Later that offseason, Swanson attended a service at Cross Point Church in Nashville, Tennessee, where lead pastor Kevin Queen and well-known author and podcaster Annie Downs, who serves as an associate pastor at the church and is a vocal Braves supporter, prayed over him.

“I just kind of felt this calling and peace that this was going to be a great year for me spiritually,” Swanson said. “[Downs] even said the same thing, like, ‘I don’t know what it is, but I just feel like there’s this calling for you to really grow in your spiritual life this year.'”

Around the same time, Swanson reconnected with Brooks Webb, who serves as the general manager and chief of staff for the Vanderbilt baseball team. Webb told Swanson that his best career year would come after his best year spiritually.
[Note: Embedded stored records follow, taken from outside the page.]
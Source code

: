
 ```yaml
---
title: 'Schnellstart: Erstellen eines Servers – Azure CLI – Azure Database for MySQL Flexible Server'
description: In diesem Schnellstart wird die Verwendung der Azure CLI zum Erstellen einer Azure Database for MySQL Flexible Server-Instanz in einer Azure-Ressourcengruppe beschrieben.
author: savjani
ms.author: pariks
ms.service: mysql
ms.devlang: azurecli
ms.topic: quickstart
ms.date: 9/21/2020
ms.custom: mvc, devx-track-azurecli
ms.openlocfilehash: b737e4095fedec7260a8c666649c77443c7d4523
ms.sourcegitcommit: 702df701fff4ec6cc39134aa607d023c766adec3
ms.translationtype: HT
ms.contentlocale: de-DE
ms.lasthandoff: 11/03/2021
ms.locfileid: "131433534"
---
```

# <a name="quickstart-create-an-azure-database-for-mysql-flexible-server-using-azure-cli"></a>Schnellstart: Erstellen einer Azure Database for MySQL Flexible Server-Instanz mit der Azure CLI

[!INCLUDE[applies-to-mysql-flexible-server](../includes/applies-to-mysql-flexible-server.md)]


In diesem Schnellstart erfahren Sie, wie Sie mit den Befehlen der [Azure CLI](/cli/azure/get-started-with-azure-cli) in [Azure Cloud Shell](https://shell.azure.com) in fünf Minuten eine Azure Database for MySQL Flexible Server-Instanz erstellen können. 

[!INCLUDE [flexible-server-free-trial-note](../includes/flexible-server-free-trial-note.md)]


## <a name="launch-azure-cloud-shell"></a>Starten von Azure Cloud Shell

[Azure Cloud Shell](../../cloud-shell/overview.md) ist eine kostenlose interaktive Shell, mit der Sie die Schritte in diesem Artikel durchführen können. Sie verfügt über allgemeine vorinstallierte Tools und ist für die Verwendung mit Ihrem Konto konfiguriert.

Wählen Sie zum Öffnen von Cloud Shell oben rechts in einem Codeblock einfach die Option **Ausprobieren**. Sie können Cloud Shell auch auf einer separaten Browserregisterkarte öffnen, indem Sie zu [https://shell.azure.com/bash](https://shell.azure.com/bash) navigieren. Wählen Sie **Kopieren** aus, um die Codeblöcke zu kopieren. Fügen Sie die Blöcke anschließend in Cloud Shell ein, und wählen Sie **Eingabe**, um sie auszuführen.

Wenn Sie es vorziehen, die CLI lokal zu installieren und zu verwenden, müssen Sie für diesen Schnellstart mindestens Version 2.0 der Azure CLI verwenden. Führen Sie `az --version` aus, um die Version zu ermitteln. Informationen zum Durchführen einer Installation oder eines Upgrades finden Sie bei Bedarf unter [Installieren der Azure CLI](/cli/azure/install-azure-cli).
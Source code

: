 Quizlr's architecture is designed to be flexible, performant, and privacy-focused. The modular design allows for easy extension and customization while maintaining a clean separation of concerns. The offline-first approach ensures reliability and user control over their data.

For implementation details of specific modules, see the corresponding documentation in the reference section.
“That really stuck with me, because this year was my best year, and I don’t think it’s any coincidence that it’s because of how much my spiritual life had grown,” he said of his 2020 season.

Swanson finished the pandemic-shortened 2020 season with a .274 average, 10 home runs, and 35 RBIs. Stretched out over a full season, it very well could’ve ended up as his best season statistically. He followed that up in 2021 by batting .248 with career highs in home runs (27) and RBIs (88). He also played a career-high 160 games, which was tied for the NL lead along with teammate Austin Riley.

Last season for the Braves ended with a crushing loss in Game 7 of the NLCS to the Dodgers, but Swanson said the team could tell it was ready to break through. That loss felt like the last hurdle this group needed to jump over to get to where they want to go, he said.

Between the young core and veterans like Freddie Freeman, Swanson feels like the time is now for the Braves. The only thing standing in their way is the Houston Astros, an experienced team that won the World Series in 2017 with largely the same core that’s there now.

“We really do have the perfect storm of talent and personality, so it’s just fun thinking about moving forward and continuing to grow and get better,” Swanson said on the podcast before this season. “I think it’s one of the most fulfilling things in the world, is when you set out to do something together and each year you’re continuing to grow and accomplish and get better.”